### EXERCISE BRIEF
Look through the lines below and copy each one that includes "экрана".

BEGIN SOURCE RECORDS

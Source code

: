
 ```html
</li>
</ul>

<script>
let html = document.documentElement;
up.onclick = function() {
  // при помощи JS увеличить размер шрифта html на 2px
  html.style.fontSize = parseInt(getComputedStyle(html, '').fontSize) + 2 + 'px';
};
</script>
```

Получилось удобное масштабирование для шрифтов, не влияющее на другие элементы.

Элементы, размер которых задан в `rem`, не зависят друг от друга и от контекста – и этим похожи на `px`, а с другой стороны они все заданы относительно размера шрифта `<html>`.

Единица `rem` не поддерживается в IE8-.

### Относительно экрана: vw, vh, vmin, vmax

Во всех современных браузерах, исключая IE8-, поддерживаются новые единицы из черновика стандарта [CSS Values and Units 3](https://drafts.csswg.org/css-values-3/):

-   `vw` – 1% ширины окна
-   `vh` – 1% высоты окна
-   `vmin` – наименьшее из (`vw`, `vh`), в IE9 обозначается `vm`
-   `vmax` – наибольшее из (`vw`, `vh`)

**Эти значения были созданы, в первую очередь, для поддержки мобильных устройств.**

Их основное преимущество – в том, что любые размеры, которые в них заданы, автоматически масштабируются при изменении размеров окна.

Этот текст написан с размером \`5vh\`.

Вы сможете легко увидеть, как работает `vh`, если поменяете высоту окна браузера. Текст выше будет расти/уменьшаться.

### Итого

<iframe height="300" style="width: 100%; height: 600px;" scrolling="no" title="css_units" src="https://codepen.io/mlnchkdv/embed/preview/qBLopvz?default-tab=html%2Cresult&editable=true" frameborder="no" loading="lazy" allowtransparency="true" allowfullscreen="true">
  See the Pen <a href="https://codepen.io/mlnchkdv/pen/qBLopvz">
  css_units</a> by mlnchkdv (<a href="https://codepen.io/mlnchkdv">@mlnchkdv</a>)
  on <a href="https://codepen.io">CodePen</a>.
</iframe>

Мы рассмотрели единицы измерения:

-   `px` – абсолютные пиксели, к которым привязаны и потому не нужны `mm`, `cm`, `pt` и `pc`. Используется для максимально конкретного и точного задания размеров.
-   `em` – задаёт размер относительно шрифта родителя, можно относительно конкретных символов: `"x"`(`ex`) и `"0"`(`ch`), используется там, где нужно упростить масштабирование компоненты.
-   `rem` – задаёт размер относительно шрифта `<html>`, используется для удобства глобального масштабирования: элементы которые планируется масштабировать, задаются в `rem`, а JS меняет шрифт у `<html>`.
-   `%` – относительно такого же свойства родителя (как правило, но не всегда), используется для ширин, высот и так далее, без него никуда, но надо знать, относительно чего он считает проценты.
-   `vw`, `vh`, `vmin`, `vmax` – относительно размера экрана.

END SOURCE RECORDS
BEGIN SOURCE RECORDS

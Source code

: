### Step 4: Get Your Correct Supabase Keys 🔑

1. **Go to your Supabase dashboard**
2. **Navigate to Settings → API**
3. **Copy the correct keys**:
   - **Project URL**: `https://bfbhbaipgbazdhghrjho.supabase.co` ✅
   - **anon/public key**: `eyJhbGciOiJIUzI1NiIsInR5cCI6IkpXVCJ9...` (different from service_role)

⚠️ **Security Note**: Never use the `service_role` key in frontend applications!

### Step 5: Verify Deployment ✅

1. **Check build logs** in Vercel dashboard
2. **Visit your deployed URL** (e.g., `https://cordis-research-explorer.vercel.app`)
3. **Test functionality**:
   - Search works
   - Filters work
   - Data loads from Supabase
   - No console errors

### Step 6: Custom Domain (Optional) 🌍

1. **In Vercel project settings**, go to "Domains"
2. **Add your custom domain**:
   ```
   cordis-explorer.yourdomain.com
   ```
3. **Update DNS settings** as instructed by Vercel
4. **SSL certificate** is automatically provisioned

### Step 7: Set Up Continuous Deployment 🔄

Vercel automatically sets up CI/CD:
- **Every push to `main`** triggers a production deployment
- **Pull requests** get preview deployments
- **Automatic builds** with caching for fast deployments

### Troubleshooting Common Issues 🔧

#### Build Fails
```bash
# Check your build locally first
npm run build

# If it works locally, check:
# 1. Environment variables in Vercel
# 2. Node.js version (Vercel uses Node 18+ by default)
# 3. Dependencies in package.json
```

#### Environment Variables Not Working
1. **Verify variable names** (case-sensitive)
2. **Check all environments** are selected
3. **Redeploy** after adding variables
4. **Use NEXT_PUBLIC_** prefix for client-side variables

END SOURCE RECORDS
BEGIN SOURCE RECORDS

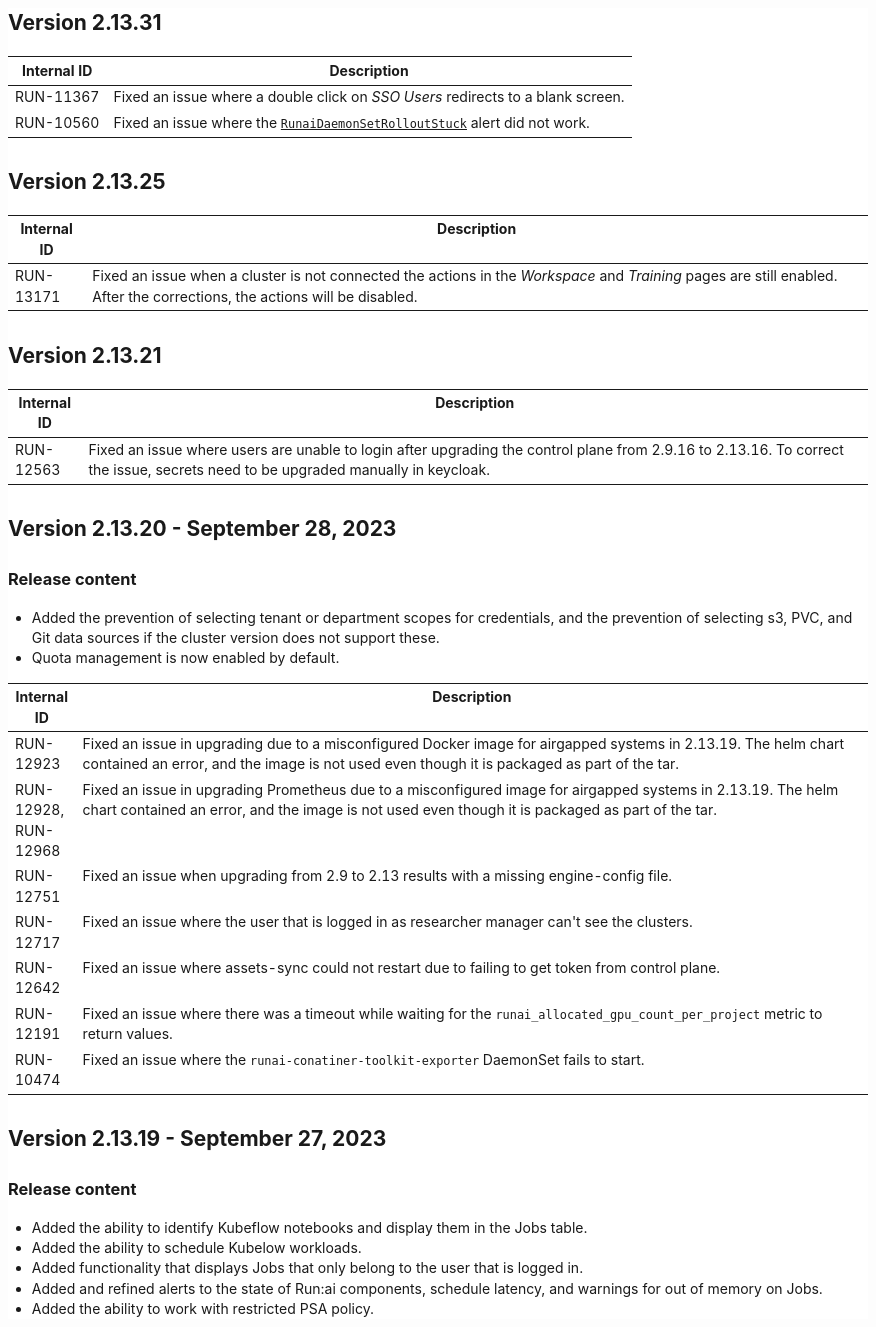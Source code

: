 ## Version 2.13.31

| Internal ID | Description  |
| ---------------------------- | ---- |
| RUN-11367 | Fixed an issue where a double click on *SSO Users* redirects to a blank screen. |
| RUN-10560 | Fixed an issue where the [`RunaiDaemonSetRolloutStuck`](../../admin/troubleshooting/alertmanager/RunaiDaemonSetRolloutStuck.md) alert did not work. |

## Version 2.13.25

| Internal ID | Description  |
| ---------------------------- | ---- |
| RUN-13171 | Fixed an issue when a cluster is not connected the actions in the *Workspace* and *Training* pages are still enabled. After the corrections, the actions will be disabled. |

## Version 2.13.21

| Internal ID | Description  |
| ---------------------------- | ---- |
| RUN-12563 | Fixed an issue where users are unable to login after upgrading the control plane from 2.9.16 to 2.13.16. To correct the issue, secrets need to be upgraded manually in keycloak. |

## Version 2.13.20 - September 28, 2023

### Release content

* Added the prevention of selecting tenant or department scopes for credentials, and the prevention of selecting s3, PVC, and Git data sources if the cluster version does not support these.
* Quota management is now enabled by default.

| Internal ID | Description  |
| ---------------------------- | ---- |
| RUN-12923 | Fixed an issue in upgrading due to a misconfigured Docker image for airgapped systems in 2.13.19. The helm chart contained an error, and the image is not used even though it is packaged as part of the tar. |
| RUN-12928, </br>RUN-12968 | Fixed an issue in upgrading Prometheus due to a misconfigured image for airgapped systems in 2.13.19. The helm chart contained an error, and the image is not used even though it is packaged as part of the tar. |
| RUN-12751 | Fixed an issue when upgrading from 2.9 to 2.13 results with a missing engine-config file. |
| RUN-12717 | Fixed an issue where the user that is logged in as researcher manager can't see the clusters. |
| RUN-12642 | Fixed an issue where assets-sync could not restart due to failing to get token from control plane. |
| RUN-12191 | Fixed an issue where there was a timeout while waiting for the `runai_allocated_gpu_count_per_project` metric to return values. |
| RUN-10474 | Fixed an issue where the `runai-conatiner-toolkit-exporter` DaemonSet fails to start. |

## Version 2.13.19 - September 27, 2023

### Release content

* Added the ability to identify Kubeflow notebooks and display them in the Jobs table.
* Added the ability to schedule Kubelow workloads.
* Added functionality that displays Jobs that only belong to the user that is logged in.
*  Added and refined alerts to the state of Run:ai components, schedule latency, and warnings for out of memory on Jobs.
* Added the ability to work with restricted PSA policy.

END SOURCE RECORDS

### WRITTEN ANSWER
### Относительно экрана: vw, vh, vmin, vmax
-   `vw`, `vh`, `vmin`, `vmax` – относительно размера экрана.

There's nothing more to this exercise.